— WORK INSTRUCTIONS —
Only the line containing "plausible color image." and those after it, up to the end of the records below, are to be set down, exactly as written.

— THE RECORDS —
++++++

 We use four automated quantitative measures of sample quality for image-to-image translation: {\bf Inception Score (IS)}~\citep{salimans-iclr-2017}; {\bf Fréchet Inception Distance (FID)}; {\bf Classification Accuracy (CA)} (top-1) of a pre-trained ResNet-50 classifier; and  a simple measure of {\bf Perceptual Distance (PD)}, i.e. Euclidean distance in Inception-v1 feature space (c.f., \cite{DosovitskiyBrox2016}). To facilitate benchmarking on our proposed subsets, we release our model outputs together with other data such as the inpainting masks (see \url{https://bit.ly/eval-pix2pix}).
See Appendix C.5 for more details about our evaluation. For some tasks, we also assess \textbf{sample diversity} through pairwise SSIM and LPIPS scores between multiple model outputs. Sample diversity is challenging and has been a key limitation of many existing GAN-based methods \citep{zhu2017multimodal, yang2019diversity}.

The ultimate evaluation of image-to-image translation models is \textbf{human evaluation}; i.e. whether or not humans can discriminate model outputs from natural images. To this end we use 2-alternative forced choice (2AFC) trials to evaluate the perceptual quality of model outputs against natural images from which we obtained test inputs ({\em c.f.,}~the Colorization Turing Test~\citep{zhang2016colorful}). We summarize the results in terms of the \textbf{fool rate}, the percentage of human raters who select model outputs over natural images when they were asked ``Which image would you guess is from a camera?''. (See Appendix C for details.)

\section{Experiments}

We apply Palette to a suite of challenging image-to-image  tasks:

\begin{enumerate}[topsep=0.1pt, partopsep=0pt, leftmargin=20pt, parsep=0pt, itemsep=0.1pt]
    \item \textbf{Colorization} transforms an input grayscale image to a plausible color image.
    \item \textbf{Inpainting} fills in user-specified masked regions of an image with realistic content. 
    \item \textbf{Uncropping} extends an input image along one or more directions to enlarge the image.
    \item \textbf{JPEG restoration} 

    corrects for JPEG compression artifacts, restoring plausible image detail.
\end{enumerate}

++++++

— OUTPUT FOR THIS TASK —
    \item \textbf{Colorization} transforms an input grayscale image to a plausible color image.
    \item \textbf{Inpainting} fills in user-specified masked regions of an image with realistic content. 
    \item \textbf{Uncropping} extends an input image along one or more directions to enlarge the image.
    \item \textbf{JPEG restoration} 

    corrects for JPEG compression artifacts, restoring plausible image detail.
\end{enumerate}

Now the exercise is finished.